The serine protease thrombin (coagulation factor IIa) functionally links blood clotting with inflammatory signaling [1], a concept captured by the term “thrombo-inflammation”. Thrombin directly stimulates cytokine production in various cell types via protease-activated receptors (PAR), independent of its hemostatic action [1, 2]. In cardiac fibroblasts, thrombin for example promotes the production of interleukin (IL)-1β and IL-6 [3, 4]. In the post-infarcted heart, neutrophil-expressed PAR4 contributes to cardiomyocyte apoptosis in the acute phase, but in the chronic phase critically regulates resolution and repair [5]. IL-6 also exerts highly context-dependent action on myocardial inflammation and resolution, healing and repair, with cardiomyocytes serving as a relevant intrinsic source [6, 7]. IL-6 is one of the most prominent transcriptional targets downstream of IL-β [8], the key effector cytokine of the NLRP3 (NOD-, LRR- and pyrin domain-containing protein 3) inflammasome. This signaling platform was initially characterized in myeloid cells but has also been demonstrated to be functionally active in cardiomyocytes [9, 10]. Cardiomyocytes express the prototypical thrombin receptor PAR1 [11-13] and release modest amount of IL-1β in response to thrombin [14]. Thrombin-stimulated secretion of IL-6 has to date not been reported in cardiomyocytes. One study did show IL-6 release by H9c2 rat cardiomyoblasts, but this was in cells subjected to hypoxic injury followed by exposure a pathologically high concentration of thrombin (5 U/mL) [15]. We therefore sought to establish if cardiomyocytes produce IL-6 in response to the more physiological thrombin concentration of 1 U/mL) [16], without prior hypoxia, and how this relates to cardiomyocyte-neutrophil cross-talk.
The mouse atrial cardiomyocyte HL-1 cell-[17] and Claycomb culture medium were purchased from Merck KGaA/Sigma-Aldrich (Taufkirchen, Germany). Cells were maintained under standard culture conditions as described [9]. HL-1 cells at passage 7-10 were seeded in Claycomb medium in 6-well culture plates at a density of 1x106/well.
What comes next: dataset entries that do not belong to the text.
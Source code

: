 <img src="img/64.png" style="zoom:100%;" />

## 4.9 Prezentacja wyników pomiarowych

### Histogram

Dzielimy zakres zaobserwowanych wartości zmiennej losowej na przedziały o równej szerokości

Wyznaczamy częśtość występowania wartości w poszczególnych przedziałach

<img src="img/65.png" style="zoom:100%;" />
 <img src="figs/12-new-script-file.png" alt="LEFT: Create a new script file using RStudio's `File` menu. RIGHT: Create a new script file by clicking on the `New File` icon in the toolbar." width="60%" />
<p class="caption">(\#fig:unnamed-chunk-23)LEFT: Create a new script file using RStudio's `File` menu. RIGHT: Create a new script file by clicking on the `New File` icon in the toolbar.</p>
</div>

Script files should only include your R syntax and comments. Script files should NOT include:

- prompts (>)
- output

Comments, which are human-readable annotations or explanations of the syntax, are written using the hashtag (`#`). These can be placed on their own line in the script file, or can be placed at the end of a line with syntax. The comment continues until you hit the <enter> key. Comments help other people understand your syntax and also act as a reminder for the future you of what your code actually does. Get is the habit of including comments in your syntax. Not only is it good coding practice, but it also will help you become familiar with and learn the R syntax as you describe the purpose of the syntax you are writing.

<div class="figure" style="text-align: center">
Two days after seeding, at a density of approximately 80-90%, HL-1 were stimulated with 1 U/mL of human α-thrombin (American Diagnostica GmbH, Pfungstadt, Germany), 20 ng/mL oxidized human serum albumin (oxAlb, Biocat GmbH, Heidelberg, Germany) or phosphate-buffered saline (PBS) vehicle for 24 h.
Peripheral blood was obtained from healthy human donors with informed consent and approval by the institutional ethics committee (20-9697-BO) and in accordance with the Declaration of Helsinki. ethylenediaminetetraacetic acid (EDTA)-anticoagulated blood was immediately processed for preparation of neutrophils and autologous platelet-rich plasma (PRP). PRP was obtained by centrifugation of whole blood at 1650 x g, 5 min, and stored at 37°C until use (resuspension and stimulation of concurrently isolated neutrophils). Neutrophils were isolated using PolymorphPrepTM as instructed by the manufacturer (PROGEN, Heidelberg, Germany). Neutrophil purity of >90% was verified using the DxH 520 Hematology Analyzer as per manufacturer instruction (Beckman Coulter GmbH, Krefeld, Germany). Neutrophils resuspended in autologous PRP were divided into two tubes, each containing 20-30 x103 neutrophils in 100 μL, and stimulated for 3 h in a humidified 37°C incubator with PBS vehicle or with thrombin plus 1.25 mM GPRP amide (H-Gly-Pro-Arg-Pro-NH2, Bachem AG, Bubendorf, Switzerland) to prevent coagulation of plasma. Following centrifugation (460 x g, 5 min), cleared supernatants were used for stimulation, a fraction was stored at -80°C for later analysis.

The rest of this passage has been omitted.